◆ Task ◆
Give all of the data again exactly as written, omitting every image.

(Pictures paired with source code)

※

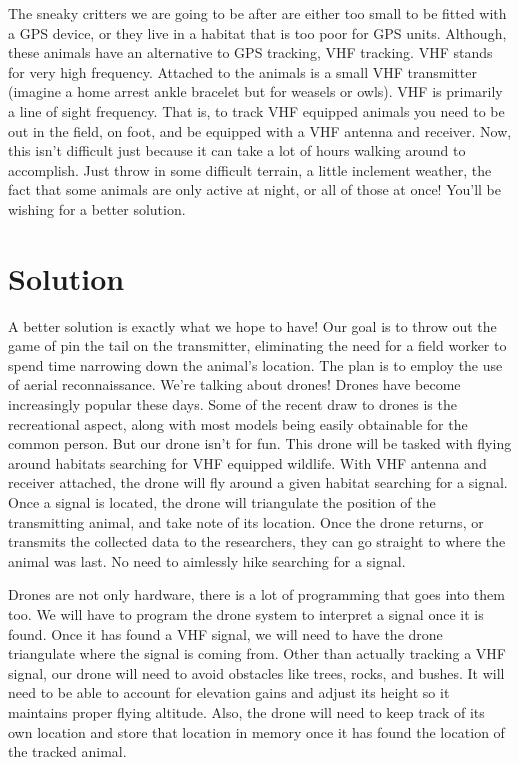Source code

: \documentclass[10pt, draftclsnofoot, onecolumn] {IEEEtran}
\begin{document}
    The sneaky critters we are going to be after are either too small to be fitted with a GPS device, or they live in a habitat that is too poor for GPS units. Although, these animals have an alternative to GPS tracking, VHF tracking.
    VHF stands for very high frequency. Attached to the animals is a small VHF transmitter (imagine a home arrest ankle bracelet but for weasels or owls). VHF is primarily a line of sight frequency. That is, to track VHF equipped animals you need to be out in the field, on foot, and be equipped with a VHF antenna and receiver. Now, this isn't difficult just because it can take a lot of hours walking around to accomplish. Just throw in some difficult terrain, a little inclement weather, the fact that some animals are only active at night, or all of those at once! You'll be wishing for a better solution. 


\section{Solution}
    A better solution is exactly what we hope to have! Our goal is to throw out the game of pin the tail on the transmitter, eliminating the need for a field worker to spend time narrowing down the animal's location. The plan is to employ the use of aerial reconnaissance. We're talking about drones! Drones have become increasingly popular these days. Some of the recent draw to drones is the recreational aspect, along with most models being easily obtainable for the common person. But our drone isn't for fun. This drone will be tasked with flying around habitats searching for VHF equipped wildlife. With VHF antenna and receiver attached, the drone will fly around a given habitat searching for a signal. Once a signal is located, the drone will triangulate the position of the transmitting animal, and take note of its location. Once the drone returns, or transmits the collected data to the researchers, they can go straight to where the animal was last. No need to aimlessly hike searching for a signal. 
    
    Drones are not only hardware, there is a lot of programming that goes into them too. We will have to program the drone system to interpret a signal once it is found. Once it has found a VHF signal, we will need to have the drone triangulate where the signal is coming from. Other than actually tracking a VHF signal, our drone will need to avoid obstacles like trees, rocks, and bushes. It will need to be able to account for elevation gains and adjust its height so it maintains proper flying altitude. Also, the drone will need to keep track of its own location and store that location in memory once it has found the location of the tracked animal.
    
\end{document}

※

◆ Result ◆
Source code

: \documentclass[10pt, draftclsnofoot, onecolumn] {IEEEtran}
\begin{document}
    The sneaky critters we are going to be after are either too small to be fitted with a GPS device, or they live in a habitat that is too poor for GPS units. Although, these animals have an alternative to GPS tracking, VHF tracking.
    VHF stands for very high frequency. Attached to the animals is a small VHF transmitter (imagine a home arrest ankle bracelet but for weasels or owls). VHF is primarily a line of sight frequency. That is, to track VHF equipped animals you need to be out in the field, on foot, and be equipped with a VHF antenna and receiver. Now, this isn't difficult just because it can take a lot of hours walking around to accomplish. Just throw in some difficult terrain, a little inclement weather, the fact that some animals are only active at night, or all of those at once! You'll be wishing for a better solution. 


\section{Solution}
    A better solution is exactly what we hope to have! Our goal is to throw out the game of pin the tail on the transmitter, eliminating the need for a field worker to spend time narrowing down the animal's location. The plan is to employ the use of aerial reconnaissance. We're talking about drones! Drones have become increasingly popular these days. Some of the recent draw to drones is the recreational aspect, along with most models being easily obtainable for the common person. But our drone isn't for fun. This drone will be tasked with flying around habitats searching for VHF equipped wildlife. With VHF antenna and receiver attached, the drone will fly around a given habitat searching for a signal. Once a signal is located, the drone will triangulate the position of the transmitting animal, and take note of its location. Once the drone returns, or transmits the collected data to the researchers, they can go straight to where the animal was last. No need to aimlessly hike searching for a signal. 
    
    Drones are not only hardware, there is a lot of programming that goes into them too. We will have to program the drone system to interpret a signal once it is found. Once it has found a VHF signal, we will need to have the drone triangulate where the signal is coming from. Other than actually tracking a VHF signal, our drone will need to avoid obstacles like trees, rocks, and bushes. It will need to be able to account for elevation gains and adjust its height so it maintains proper flying altitude. Also, the drone will need to keep track of its own location and store that location in memory once it has found the location of the tracked animal.
    
\end{document}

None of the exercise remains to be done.